What is required: Write each line below back out exactly, omitting its pictures.

□ □ □ □ □ □ □

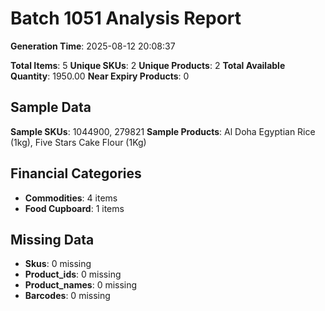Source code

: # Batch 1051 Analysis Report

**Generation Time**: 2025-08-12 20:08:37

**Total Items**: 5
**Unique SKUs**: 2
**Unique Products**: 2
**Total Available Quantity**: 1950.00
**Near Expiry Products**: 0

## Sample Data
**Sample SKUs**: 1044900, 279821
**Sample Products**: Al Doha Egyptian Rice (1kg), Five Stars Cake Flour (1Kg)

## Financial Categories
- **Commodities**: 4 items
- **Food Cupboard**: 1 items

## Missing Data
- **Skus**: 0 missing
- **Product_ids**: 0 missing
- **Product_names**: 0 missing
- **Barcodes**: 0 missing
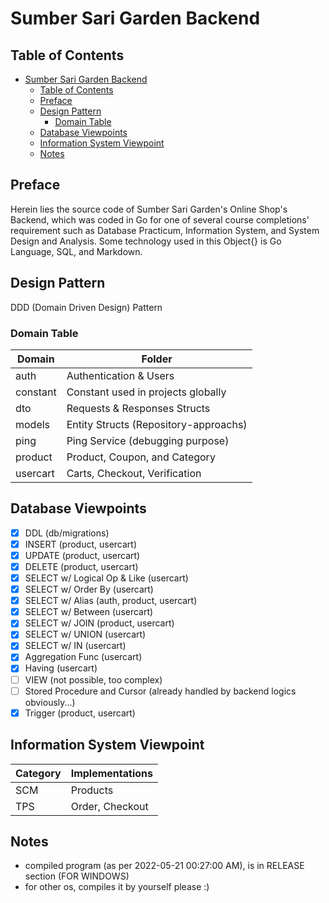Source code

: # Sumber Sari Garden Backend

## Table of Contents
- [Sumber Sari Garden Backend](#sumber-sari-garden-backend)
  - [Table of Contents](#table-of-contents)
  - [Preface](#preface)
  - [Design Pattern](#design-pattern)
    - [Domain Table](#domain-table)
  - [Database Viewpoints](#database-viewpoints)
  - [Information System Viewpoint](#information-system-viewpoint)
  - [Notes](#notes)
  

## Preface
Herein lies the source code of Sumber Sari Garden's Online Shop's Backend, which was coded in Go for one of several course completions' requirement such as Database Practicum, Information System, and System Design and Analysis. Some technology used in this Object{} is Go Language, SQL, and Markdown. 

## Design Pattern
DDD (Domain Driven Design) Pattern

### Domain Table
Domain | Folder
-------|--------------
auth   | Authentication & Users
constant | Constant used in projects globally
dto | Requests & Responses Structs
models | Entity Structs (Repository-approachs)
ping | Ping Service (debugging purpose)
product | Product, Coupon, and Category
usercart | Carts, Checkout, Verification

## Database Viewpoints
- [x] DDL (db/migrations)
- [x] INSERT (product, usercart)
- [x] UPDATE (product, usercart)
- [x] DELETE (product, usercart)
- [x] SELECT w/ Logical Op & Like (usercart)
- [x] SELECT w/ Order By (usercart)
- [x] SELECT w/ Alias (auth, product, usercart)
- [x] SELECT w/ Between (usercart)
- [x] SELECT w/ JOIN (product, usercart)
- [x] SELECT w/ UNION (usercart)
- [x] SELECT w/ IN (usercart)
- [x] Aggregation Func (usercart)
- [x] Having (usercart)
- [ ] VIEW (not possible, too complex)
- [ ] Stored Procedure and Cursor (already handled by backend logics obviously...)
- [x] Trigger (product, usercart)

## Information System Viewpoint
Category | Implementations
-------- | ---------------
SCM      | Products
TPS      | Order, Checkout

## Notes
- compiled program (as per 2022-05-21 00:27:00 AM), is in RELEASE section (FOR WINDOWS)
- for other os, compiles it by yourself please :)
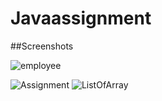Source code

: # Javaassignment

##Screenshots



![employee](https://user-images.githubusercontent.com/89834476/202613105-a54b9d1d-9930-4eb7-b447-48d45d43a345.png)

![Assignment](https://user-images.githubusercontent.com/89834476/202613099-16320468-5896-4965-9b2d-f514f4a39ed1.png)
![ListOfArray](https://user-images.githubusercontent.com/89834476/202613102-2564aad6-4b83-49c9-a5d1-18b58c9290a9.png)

□ □ □ □ □ □ □

Problem solution:
Source code

: # Batch 1051 Analysis Report

**Generation Time**: 2025-08-12 20:08:37

**Total Items**: 5
**Unique SKUs**: 2
**Unique Products**: 2
**Total Available Quantity**: 1950.00
**Near Expiry Products**: 0

## Sample Data
**Sample SKUs**: 1044900, 279821
**Sample Products**: Al Doha Egyptian Rice (1kg), Five Stars Cake Flour (1Kg)

## Financial Categories
- **Commodities**: 4 items
- **Food Cupboard**: 1 items

## Missing Data
- **Skus**: 0 missing
- **Product_ids**: 0 missing
- **Product_names**: 0 missing
- **Barcodes**: 0 missing
Source code

: # Sumber Sari Garden Backend

## Table of Contents
- [Sumber Sari Garden Backend](#sumber-sari-garden-backend)
  - [Table of Contents](#table-of-contents)
  - [Preface](#preface)
  - [Design Pattern](#design-pattern)
    - [Domain Table](#domain-table)
  - [Database Viewpoints](#database-viewpoints)
  - [Information System Viewpoint](#information-system-viewpoint)
  - [Notes](#notes)
  

## Preface
Herein lies the source code of Sumber Sari Garden's Online Shop's Backend, which was coded in Go for one of several course completions' requirement such as Database Practicum, Information System, and System Design and Analysis. Some technology used in this Object{} is Go Language, SQL, and Markdown. 

## Design Pattern
DDD (Domain Driven Design) Pattern

### Domain Table
Domain | Folder
-------|--------------
auth   | Authentication & Users
constant | Constant used in projects globally
dto | Requests & Responses Structs
models | Entity Structs (Repository-approachs)
ping | Ping Service (debugging purpose)
product | Product, Coupon, and Category
usercart | Carts, Checkout, Verification

## Database Viewpoints
- [x] DDL (db/migrations)
- [x] INSERT (product, usercart)
- [x] UPDATE (product, usercart)
- [x] DELETE (product, usercart)
- [x] SELECT w/ Logical Op & Like (usercart)
- [x] SELECT w/ Order By (usercart)
- [x] SELECT w/ Alias (auth, product, usercart)
- [x] SELECT w/ Between (usercart)
- [x] SELECT w/ JOIN (product, usercart)
- [x] SELECT w/ UNION (usercart)
- [x] SELECT w/ IN (usercart)
- [x] Aggregation Func (usercart)
- [x] Having (usercart)
- [ ] VIEW (not possible, too complex)
- [ ] Stored Procedure and Cursor (already handled by backend logics obviously...)
- [x] Trigger (product, usercart)

## Information System Viewpoint
Category | Implementations
-------- | ---------------
SCM      | Products
TPS      | Order, Checkout

## Notes
- compiled program (as per 2022-05-21 00:27:00 AM), is in RELEASE section (FOR WINDOWS)
- for other os, compiles it by yourself please :)
Source code

: # Javaassignment

##Screenshots



![employee](https://user-images.githubusercontent.com/89834476/202613105-a54b9d1d-9930-4eb7-b447-48d45d43a345.png)

![Assignment](https://user-images.githubusercontent.com/89834476/202613099-16320468-5896-4965-9b2d-f514f4a39ed1.png)
![ListOfArray](https://user-images.githubusercontent.com/89834476/202613102-2564aad6-4b83-49c9-a5d1-18b58c9290a9.png)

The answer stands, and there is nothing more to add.